• [Assignment]:
Lines with the word "Selection" in them are the ones to copy from the records.

• [Given information]:

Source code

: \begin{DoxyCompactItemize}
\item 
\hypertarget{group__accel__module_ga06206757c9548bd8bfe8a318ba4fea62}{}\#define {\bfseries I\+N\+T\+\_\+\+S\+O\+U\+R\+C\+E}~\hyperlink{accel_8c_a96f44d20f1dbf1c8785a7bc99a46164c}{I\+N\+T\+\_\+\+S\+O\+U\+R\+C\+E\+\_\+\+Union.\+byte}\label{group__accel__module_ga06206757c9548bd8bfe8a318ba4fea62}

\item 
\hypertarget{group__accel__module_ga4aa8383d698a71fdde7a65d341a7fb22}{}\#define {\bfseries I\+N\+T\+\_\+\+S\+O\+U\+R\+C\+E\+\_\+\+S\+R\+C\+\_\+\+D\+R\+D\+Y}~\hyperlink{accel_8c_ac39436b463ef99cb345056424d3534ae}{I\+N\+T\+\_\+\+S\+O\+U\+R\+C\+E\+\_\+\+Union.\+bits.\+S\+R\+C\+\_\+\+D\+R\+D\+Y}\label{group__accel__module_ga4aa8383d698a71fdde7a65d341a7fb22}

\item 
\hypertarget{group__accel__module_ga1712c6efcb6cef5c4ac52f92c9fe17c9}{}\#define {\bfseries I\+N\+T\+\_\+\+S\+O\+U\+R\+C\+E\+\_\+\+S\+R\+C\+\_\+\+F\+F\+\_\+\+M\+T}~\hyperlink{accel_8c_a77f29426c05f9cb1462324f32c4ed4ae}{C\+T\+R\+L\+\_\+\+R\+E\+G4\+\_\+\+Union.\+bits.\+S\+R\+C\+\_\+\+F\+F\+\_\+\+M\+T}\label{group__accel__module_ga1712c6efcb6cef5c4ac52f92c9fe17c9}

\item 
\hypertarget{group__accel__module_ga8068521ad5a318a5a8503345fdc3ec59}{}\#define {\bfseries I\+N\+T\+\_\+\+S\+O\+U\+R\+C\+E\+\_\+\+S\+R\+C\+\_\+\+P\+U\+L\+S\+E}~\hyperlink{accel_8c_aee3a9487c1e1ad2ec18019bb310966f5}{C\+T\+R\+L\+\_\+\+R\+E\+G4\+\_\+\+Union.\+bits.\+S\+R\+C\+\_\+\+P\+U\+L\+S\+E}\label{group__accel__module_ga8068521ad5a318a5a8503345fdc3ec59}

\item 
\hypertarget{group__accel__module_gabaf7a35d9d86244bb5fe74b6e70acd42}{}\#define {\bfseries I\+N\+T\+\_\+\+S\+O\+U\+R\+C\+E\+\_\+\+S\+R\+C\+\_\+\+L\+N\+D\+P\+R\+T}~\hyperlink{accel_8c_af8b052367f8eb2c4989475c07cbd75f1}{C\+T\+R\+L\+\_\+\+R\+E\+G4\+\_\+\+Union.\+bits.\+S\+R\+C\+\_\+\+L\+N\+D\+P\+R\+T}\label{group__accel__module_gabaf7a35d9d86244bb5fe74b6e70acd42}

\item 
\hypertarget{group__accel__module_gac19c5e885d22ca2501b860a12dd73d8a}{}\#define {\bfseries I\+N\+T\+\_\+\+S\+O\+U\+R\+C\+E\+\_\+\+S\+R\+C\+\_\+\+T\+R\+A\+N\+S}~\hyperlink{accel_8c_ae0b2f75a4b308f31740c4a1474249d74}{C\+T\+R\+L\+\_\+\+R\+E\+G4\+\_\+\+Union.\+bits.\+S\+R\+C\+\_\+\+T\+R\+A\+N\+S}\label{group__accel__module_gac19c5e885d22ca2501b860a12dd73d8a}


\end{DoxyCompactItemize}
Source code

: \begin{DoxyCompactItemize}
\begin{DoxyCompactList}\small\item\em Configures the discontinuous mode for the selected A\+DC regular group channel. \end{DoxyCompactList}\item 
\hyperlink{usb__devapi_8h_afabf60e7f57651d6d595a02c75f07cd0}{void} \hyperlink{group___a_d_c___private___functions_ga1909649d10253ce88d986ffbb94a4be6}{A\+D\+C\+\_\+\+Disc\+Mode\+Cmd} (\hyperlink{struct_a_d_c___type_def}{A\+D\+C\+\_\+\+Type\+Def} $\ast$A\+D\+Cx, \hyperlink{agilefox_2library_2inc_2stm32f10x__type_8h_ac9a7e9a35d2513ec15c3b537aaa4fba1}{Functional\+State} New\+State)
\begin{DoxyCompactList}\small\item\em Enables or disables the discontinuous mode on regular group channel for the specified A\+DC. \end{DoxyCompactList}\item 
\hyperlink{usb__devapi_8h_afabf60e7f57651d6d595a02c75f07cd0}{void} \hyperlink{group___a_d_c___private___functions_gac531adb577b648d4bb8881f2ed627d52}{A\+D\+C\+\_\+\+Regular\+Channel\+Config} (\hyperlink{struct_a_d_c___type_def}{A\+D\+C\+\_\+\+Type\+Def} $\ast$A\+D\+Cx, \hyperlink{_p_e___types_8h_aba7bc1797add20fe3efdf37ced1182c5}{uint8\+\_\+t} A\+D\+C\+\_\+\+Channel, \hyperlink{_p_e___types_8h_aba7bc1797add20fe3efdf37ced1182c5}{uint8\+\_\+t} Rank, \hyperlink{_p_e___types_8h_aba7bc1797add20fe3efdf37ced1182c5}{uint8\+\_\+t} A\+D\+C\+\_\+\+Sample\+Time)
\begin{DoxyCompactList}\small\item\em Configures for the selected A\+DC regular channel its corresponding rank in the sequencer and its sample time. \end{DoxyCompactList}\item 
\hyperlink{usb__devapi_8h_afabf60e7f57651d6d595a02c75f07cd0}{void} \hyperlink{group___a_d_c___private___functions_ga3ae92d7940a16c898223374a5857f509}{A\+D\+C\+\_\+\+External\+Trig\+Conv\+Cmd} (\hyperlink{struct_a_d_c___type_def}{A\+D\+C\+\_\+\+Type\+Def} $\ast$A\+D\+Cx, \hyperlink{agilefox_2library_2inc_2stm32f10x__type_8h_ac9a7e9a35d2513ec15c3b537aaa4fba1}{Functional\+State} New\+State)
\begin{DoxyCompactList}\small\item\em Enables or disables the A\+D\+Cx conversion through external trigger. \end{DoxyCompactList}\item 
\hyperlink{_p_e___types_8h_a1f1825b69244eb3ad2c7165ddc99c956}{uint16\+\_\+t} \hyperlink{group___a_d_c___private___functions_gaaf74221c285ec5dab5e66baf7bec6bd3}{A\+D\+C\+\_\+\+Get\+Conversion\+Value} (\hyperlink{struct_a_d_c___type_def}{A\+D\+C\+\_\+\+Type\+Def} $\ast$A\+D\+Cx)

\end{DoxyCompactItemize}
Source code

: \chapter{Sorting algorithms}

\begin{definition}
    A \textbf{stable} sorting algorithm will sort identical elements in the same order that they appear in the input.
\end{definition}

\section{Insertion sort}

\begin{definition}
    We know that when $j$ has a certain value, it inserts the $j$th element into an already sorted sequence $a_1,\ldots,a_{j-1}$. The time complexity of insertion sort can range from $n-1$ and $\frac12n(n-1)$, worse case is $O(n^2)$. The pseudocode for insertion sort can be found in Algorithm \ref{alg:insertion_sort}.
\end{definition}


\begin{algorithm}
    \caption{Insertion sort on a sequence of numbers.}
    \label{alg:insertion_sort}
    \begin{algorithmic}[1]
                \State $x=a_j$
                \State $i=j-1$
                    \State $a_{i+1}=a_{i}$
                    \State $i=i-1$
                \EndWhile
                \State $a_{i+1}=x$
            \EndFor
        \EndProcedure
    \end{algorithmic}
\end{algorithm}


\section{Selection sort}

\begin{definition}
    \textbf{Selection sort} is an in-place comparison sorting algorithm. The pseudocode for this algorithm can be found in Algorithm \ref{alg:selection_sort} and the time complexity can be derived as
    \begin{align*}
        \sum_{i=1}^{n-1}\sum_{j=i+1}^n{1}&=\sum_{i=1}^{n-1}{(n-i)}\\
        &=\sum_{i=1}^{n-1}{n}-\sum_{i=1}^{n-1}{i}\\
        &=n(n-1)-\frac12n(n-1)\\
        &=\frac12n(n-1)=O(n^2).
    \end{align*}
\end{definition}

• [Worked solution]:
\section{Selection sort}
    \textbf{Selection sort} is an in-place comparison sorting algorithm. The pseudocode for this algorithm can be found in Algorithm \ref{alg:selection_sort} and the time complexity can be derived as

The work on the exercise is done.